# He's so fearless



## xymenah (Jul 1, 2011)

Beeps youngest kid Parker is four weeks old and I swear he's absolutely fearless. He is unafraid of water. The goats somehow turned the water on in their barn. Well the barn has a concrete barrier all the way around on the exterior walls to keep coyotes out but I didn't think about it keeping water in so three out of four stalls, the isle way and storage stall is filled with three to four inches of water. Victoria and her daughter were stranded in Dante's stall on an island of dry dirt so I went in to rescue her. Little Parker bravely tromped through the water after me like there wasn't even water there. 

I don't know about your goats but when I go to dump dirty water in their buckets they run like someone is shooting at them. Not Parker he just watches the stream of water fly over his head or land next to him. If it gets on him oh well he just shakes it off and goes on with his day. 

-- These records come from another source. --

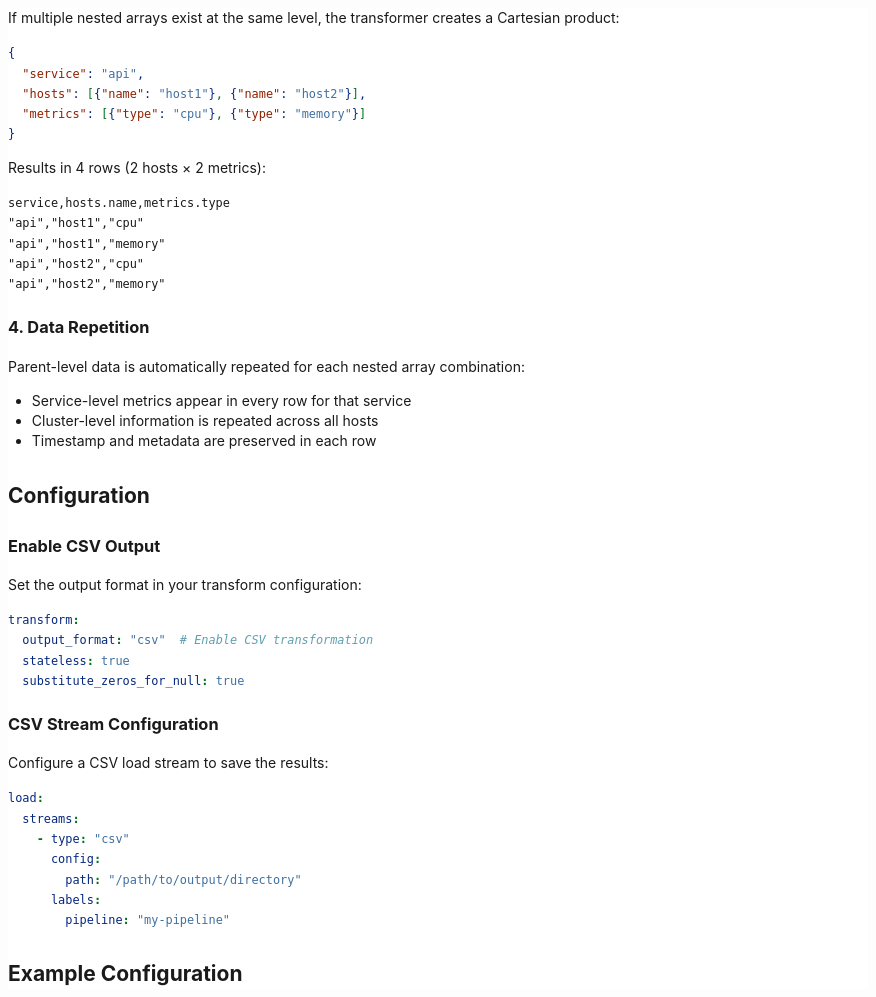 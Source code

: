If multiple nested arrays exist at the same level, the transformer creates a Cartesian product:

```json
{
  "service": "api",
  "hosts": [{"name": "host1"}, {"name": "host2"}],
  "metrics": [{"type": "cpu"}, {"type": "memory"}]
}
```

Results in 4 rows (2 hosts × 2 metrics):
```csv
service,hosts.name,metrics.type
"api","host1","cpu"
"api","host1","memory"
"api","host2","cpu"
"api","host2","memory"
```

### 4. Data Repetition

Parent-level data is automatically repeated for each nested array combination:

- Service-level metrics appear in every row for that service
- Cluster-level information is repeated across all hosts
- Timestamp and metadata are preserved in each row

## Configuration

### Enable CSV Output

Set the output format in your transform configuration:

```yaml
transform:
  output_format: "csv"  # Enable CSV transformation
  stateless: true
  substitute_zeros_for_null: true
```

### CSV Stream Configuration

Configure a CSV load stream to save the results:

```yaml
load:
  streams:
    - type: "csv"
      config:
        path: "/path/to/output/directory"
      labels:
        pipeline: "my-pipeline"
```

## Example Configuration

If something is very loud like clacking metal or the honk of a horn he is not even bothered. Something fly's over his head like a stick or plastic bag he doesn't run like any normal goat no he goes and investigates it once it hits the ground. He's got a great forgiving, happy go lucky, calm, cool and collected attitude. Not only that but he's smart like his daddy. He already walks on a leash like a pro. I think he is going to make a fine draft goat for sure if he takes to the training as well as he takes to bomb proofing.


----------



## PiccoloGoat (Sep 10, 2008)

Reminds me of my cat LOL 

But that's great, he sounds like he'll make a great cart goat.


----------



## Used2bmimi (Oct 3, 2012)

That's great! Sounds priceless to me!


----------



## .:Linz:. (Aug 25, 2011)

Such a good boy!


----------



## ksalvagno (Oct 6, 2009)

Sounds like he will make a great pack goat.


----------



## ThreeHavens (Oct 20, 2011)

He's cute! Are you keeping him? Noticed him in your sig


----------



## xymenah (Jul 1, 2011)

ThreeHavens said:


> He's cute! Are you keeping him? Noticed him in your sig


Yeah I am. I only put goats in my signature that I plan to keep. He's just got so much potential to be a great draft goat. Its funny because he's so inbred(his dads his brother) but he's super cute and soo sweet. He was destined to be butchered. The oddest thing I have noticed is Dante and Beeps back hooves are a bit off. They roll over to the side like they have been neglected and the overgrown hooves twisted them. Not compleatly over to where is impedes the way they walk but just enough to notice. However so far Parker's hooves look better then both of them. I'm also quite attached to him after the rough birth he had.


----------



## goathiker (Apr 14, 2011)

He should be a great addition no matter what you teach him to do. Walking through water is a great trait in any working animal.


----------



## littlerascal2013 (Feb 18, 2013)

That sound like my baby rascal! 

He now has a 3 month old piggy for a room mate and there's a small pool and they both go in it he plays while she (the pig) sits! Lol I love it!


----------